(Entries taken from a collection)
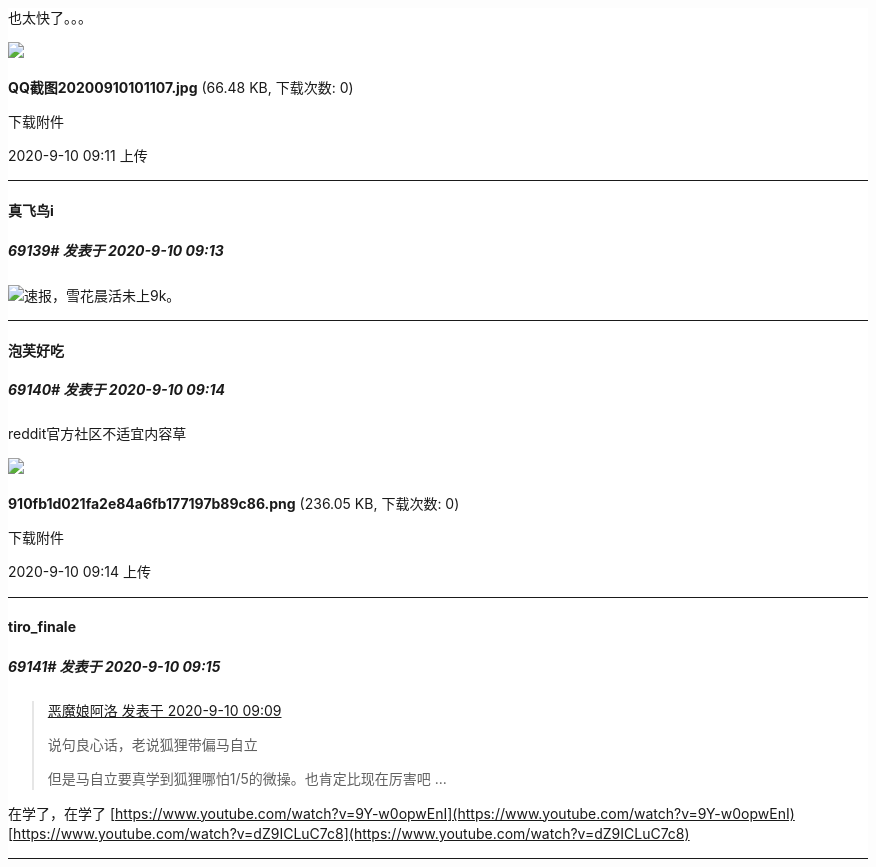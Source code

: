
也太快了。。。


<img src="https://img.saraba1st.com/forum/202009/10/091119jaao6oa1bzaa79yu.jpg" referrerpolicy="no-referrer">


<strong>QQ截图20200910101107.jpg</strong> (66.48 KB, 下载次数: 0)

下载附件

2020-9-10 09:11 上传


-----

####  真飞鸟i  
##### 69139#       发表于 2020-9-10 09:13


<img src="https://static.saraba1st.com/image/smiley/face2017/037.png" referrerpolicy="no-referrer">速报，雪花晨活未上9k。


-----

####  泡芙好吃  
##### 69140#       发表于 2020-9-10 09:14


reddit官方社区不适宜内容草


<img src="https://img.saraba1st.com/forum/202009/10/091402o0kcrz0nk4k1k0ok.png" referrerpolicy="no-referrer">


<strong>910fb1d021fa2e84a6fb177197b89c86.png</strong> (236.05 KB, 下载次数: 0)

下载附件

2020-9-10 09:14 上传


-----

####  tiro_finale  
##### 69141#       发表于 2020-9-10 09:15


<blockquote><a href="httphttps://bbs.saraba1st.com/2b/forum.php?mod=redirect&amp;goto=findpost&amp;pid=48693326&amp;ptid=1941579" target="_blank">恶魔娘阿洛 发表于 2020-9-10 09:09</a>

说句良心话，老说狐狸带偏马自立

但是马自立要真学到狐狸哪怕1/5的微操。也肯定比现在厉害吧 ...</blockquote>
在学了，在学了
[https://www.youtube.com/watch?v=9Y-w0opwEnI](https://www.youtube.com/watch?v=9Y-w0opwEnI)
[https://www.youtube.com/watch?v=dZ9ICLuC7c8](https://www.youtube.com/watch?v=dZ9ICLuC7c8)


-----
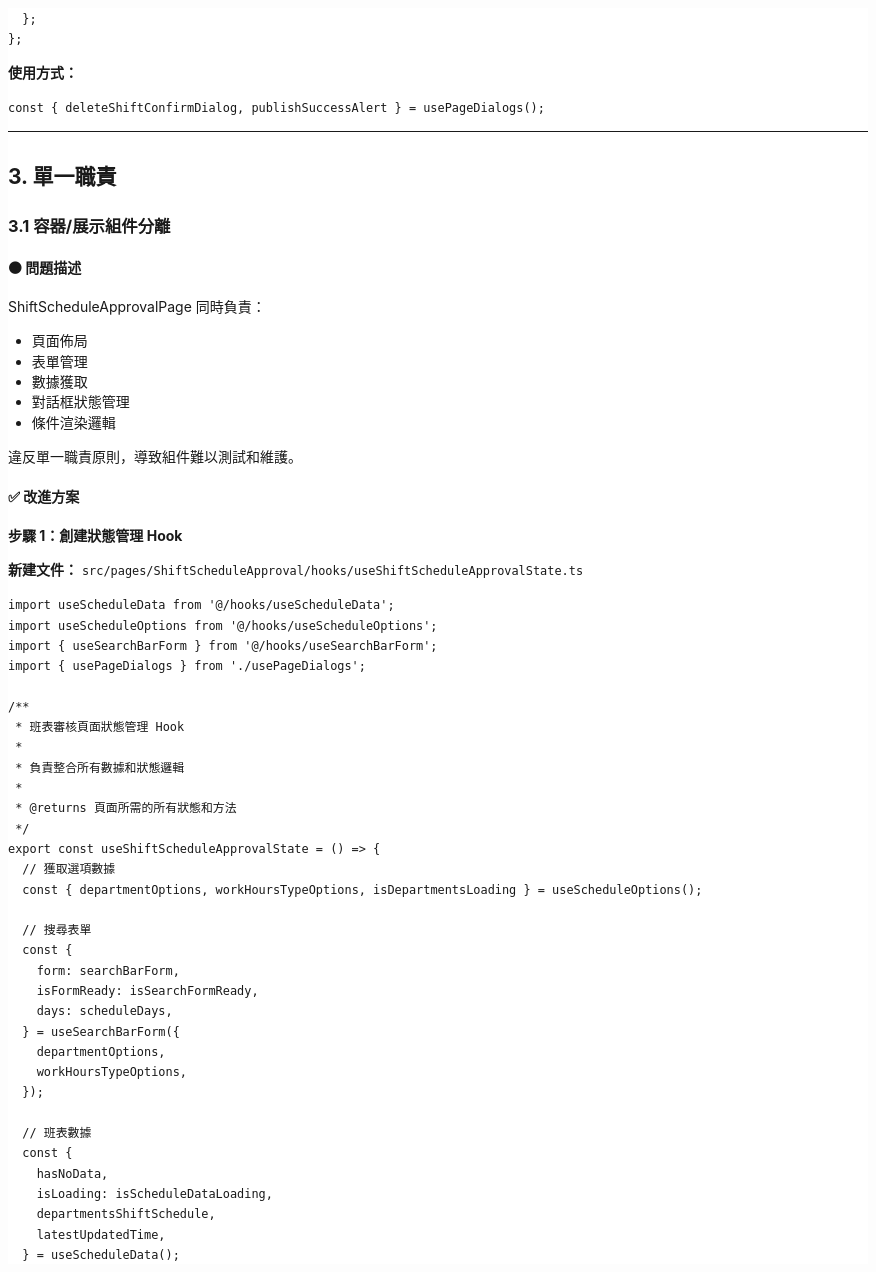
 ```tsx
  };
};
```

**使用方式：**
```tsx
const { deleteShiftConfirmDialog, publishSuccessAlert } = usePageDialogs();
```

---

## 3. 單一職責

### 3.1 容器/展示組件分離

#### 🟠 問題描述
ShiftScheduleApprovalPage 同時負責：
- 頁面佈局
- 表單管理
- 數據獲取
- 對話框狀態管理
- 條件渲染邏輯

違反單一職責原則，導致組件難以測試和維護。

#### ✅ 改進方案

**步驟 1：創建狀態管理 Hook**

**新建文件：** `src/pages/ShiftScheduleApproval/hooks/useShiftScheduleApprovalState.ts`

```tsx
import useScheduleData from '@/hooks/useScheduleData';
import useScheduleOptions from '@/hooks/useScheduleOptions';
import { useSearchBarForm } from '@/hooks/useSearchBarForm';
import { usePageDialogs } from './usePageDialogs';

/**
 * 班表審核頁面狀態管理 Hook
 * 
 * 負責整合所有數據和狀態邏輯
 * 
 * @returns 頁面所需的所有狀態和方法
 */
export const useShiftScheduleApprovalState = () => {
  // 獲取選項數據
  const { departmentOptions, workHoursTypeOptions, isDepartmentsLoading } = useScheduleOptions();
  
  // 搜尋表單
  const {
    form: searchBarForm,
    isFormReady: isSearchFormReady,
    days: scheduleDays,
  } = useSearchBarForm({
    departmentOptions,
    workHoursTypeOptions,
  });
  
  // 班表數據
  const {
    hasNoData,
    isLoading: isScheduleDataLoading,
    departmentsShiftSchedule,
    latestUpdatedTime,
  } = useScheduleData();
```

### Exercise details
Set down the entries above exactly; no pictures belong in the copy.

### Written answer
Source code

:
也太快了。。。


<img src="https://img.saraba1st.com/forum/202009/10/091119jaao6oa1bzaa79yu.jpg" referrerpolicy="no-referrer">


<strong>QQ截图20200910101107.jpg</strong> (66.48 KB, 下载次数: 0)

下载附件

2020-9-10 09:11 上传


-----

####  真飞鸟i  
##### 69139#       发表于 2020-9-10 09:13


<img src="https://static.saraba1st.com/image/smiley/face2017/037.png" referrerpolicy="no-referrer">速报，雪花晨活未上9k。


-----

####  泡芙好吃  
##### 69140#       发表于 2020-9-10 09:14


reddit官方社区不适宜内容草


<img src="https://img.saraba1st.com/forum/202009/10/091402o0kcrz0nk4k1k0ok.png" referrerpolicy="no-referrer">


<strong>910fb1d021fa2e84a6fb177197b89c86.png</strong> (236.05 KB, 下载次数: 0)

下载附件

2020-9-10 09:14 上传


-----

####  tiro_finale  
##### 69141#       发表于 2020-9-10 09:15


<blockquote><a href="httphttps://bbs.saraba1st.com/2b/forum.php?mod=redirect&amp;goto=findpost&amp;pid=48693326&amp;ptid=1941579" target="_blank">恶魔娘阿洛 发表于 2020-9-10 09:09</a>

说句良心话，老说狐狸带偏马自立

但是马自立要真学到狐狸哪怕1/5的微操。也肯定比现在厉害吧 ...</blockquote>
在学了，在学了
[https://www.youtube.com/watch?v=9Y-w0opwEnI](https://www.youtube.com/watch?v=9Y-w0opwEnI)
[https://www.youtube.com/watch?v=dZ9ICLuC7c8](https://www.youtube.com/watch?v=dZ9ICLuC7c8)


-----
 ```tsx
  };
};
```

**使用方式：**
```tsx
const { deleteShiftConfirmDialog, publishSuccessAlert } = usePageDialogs();
```

---

## 3. 單一職責

### 3.1 容器/展示組件分離

#### 🟠 問題描述
ShiftScheduleApprovalPage 同時負責：
- 頁面佈局
- 表單管理
- 數據獲取
- 對話框狀態管理
- 條件渲染邏輯

違反單一職責原則，導致組件難以測試和維護。

#### ✅ 改進方案

**步驟 1：創建狀態管理 Hook**

**新建文件：** `src/pages/ShiftScheduleApproval/hooks/useShiftScheduleApprovalState.ts`

```tsx
import useScheduleData from '@/hooks/useScheduleData';
import useScheduleOptions from '@/hooks/useScheduleOptions';
import { useSearchBarForm } from '@/hooks/useSearchBarForm';
import { usePageDialogs } from './usePageDialogs';

/**
 * 班表審核頁面狀態管理 Hook
 * 
 * 負責整合所有數據和狀態邏輯
 * 
 * @returns 頁面所需的所有狀態和方法
 */
export const useShiftScheduleApprovalState = () => {
  // 獲取選項數據
  const { departmentOptions, workHoursTypeOptions, isDepartmentsLoading } = useScheduleOptions();
  
  // 搜尋表單
  const {
    form: searchBarForm,
    isFormReady: isSearchFormReady,
    days: scheduleDays,
  } = useSearchBarForm({
    departmentOptions,
    workHoursTypeOptions,
  });
  
  // 班表數據
  const {
    hasNoData,
    isLoading: isScheduleDataLoading,
    departmentsShiftSchedule,
    latestUpdatedTime,
  } = useScheduleData();
```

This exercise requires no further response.